What information does Spotted track?

Spotted aims to help you and your team get better at identifying suspicious emails, so we track some information to report back to you after each campaign.

After each simulated phishing campaign, we’ll send you a high level report so you can keep track of your progress. This shows you how your team is doing as a whole and keeps the experience safe and supportive by not identifying individuals. 

The actions we track are:

  • Emails sent.
  • Emails opened. Some email clients allow disabling inline images (this is good!) so the number of opened emails may not be 100% accurate.
  • Clicks. Depending on the goal of each simulated phishing campaign, this could be a link click or a file download.

To collect these metrics, we use the unique views to a tracking image and spotted landing page. We also use the IP address and browser user agent to differentiate between spam filters and user browsers.
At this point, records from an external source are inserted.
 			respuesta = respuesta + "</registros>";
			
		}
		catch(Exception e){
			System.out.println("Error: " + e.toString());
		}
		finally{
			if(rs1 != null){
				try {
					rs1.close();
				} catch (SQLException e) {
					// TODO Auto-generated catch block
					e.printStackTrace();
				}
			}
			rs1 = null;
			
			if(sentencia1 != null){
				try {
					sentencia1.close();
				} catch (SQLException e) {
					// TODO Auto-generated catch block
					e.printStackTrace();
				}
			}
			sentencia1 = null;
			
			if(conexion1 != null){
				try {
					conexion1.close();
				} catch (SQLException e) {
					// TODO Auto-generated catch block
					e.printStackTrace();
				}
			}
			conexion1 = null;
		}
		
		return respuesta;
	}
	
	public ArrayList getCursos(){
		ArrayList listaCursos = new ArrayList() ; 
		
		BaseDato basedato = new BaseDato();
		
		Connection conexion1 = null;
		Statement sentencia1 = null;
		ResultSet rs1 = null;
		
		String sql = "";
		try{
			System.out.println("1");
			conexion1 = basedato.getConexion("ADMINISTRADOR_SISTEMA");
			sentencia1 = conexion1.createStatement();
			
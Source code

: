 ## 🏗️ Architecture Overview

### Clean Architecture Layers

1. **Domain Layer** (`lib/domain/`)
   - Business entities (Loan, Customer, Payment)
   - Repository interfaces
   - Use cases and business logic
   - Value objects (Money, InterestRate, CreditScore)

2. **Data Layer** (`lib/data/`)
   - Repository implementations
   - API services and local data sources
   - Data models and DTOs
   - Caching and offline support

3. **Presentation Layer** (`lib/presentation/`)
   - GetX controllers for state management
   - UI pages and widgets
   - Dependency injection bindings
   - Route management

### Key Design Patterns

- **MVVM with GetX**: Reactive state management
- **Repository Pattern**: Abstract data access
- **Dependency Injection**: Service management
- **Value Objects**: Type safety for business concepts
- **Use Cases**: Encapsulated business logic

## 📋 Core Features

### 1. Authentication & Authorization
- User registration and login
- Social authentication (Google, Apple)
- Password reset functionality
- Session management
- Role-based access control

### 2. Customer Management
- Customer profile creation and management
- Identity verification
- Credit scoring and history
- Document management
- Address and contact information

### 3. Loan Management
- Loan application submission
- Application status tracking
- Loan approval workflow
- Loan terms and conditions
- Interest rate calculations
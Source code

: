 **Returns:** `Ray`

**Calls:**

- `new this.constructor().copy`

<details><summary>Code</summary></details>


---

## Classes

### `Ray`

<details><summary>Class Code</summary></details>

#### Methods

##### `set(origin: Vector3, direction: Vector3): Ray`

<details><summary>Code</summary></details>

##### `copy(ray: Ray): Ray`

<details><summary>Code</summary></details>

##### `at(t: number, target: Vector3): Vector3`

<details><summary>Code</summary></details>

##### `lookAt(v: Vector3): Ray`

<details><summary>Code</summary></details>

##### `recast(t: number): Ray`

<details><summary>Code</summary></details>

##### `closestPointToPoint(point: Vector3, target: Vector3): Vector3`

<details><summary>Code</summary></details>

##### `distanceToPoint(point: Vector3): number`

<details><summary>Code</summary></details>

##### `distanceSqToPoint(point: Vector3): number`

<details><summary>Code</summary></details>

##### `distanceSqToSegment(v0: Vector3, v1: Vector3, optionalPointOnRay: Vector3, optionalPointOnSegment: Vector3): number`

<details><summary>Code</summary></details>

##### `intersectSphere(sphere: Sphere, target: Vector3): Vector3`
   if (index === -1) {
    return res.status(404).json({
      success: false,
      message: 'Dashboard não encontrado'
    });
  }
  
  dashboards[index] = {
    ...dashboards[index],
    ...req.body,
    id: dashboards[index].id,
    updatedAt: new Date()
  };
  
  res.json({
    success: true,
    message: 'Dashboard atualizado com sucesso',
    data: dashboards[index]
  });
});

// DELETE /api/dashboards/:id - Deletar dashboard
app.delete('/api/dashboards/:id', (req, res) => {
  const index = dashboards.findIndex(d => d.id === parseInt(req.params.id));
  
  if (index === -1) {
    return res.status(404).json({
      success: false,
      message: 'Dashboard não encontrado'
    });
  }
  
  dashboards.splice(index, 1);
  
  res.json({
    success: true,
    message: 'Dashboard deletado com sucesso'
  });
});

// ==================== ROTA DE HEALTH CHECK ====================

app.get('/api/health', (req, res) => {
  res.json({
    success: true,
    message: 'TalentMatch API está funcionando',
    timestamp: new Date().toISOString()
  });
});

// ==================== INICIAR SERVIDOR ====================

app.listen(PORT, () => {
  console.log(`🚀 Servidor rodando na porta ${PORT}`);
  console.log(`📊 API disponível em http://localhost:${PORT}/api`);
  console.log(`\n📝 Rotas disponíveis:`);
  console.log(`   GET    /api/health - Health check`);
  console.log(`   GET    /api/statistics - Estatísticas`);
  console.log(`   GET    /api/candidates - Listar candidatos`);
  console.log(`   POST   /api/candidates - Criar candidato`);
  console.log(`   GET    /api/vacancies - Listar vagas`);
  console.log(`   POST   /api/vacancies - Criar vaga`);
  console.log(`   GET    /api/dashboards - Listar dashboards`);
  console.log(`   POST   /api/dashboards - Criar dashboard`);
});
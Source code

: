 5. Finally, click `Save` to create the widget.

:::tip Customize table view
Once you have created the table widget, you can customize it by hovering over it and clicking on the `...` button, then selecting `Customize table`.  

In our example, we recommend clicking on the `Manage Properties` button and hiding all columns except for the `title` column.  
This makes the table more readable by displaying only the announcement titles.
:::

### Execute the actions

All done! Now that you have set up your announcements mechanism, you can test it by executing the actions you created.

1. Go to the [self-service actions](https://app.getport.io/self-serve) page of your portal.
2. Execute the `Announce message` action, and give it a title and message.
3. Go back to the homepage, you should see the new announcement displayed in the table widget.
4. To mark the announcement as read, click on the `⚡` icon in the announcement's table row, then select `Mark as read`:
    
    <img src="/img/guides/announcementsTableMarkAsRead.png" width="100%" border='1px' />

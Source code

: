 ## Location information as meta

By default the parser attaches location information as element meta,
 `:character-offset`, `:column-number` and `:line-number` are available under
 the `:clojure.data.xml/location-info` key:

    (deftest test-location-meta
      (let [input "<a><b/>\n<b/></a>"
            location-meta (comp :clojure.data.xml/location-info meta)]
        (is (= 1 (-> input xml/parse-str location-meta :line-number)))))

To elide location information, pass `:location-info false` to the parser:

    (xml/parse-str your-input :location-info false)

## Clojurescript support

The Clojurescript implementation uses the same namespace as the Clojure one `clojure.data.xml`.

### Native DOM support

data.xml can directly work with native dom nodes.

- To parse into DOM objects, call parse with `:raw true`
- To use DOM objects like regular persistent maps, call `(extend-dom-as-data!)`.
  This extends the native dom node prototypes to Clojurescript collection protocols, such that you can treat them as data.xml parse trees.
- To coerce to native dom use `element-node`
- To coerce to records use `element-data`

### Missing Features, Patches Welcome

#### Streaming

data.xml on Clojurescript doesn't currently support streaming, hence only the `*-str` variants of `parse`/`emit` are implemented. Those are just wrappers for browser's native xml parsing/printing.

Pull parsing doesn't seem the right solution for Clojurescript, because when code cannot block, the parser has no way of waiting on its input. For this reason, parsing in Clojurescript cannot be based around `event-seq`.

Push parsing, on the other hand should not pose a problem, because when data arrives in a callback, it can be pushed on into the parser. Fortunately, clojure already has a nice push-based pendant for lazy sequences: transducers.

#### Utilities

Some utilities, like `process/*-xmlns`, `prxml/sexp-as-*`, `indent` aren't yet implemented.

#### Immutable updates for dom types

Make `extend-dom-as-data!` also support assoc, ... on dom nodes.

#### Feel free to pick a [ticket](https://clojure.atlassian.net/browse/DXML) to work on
We deliberately do not store which user email address corresponds to the randomly generated tracking link.

Some campaigns may ask people to enter usernames and / or passwords, but we don't collect this information.

Here’s a sample report if you want a sneak peek.

Example Results for the Spotted Campaign:

  • 26 emails were sent in total.
  • 14 people opened the email.
  • 3 people followed the call-to-action, which was the "activate my account" link.
  • 1 people followed other links in the email.
  • 0 people attempted to unsubscribe.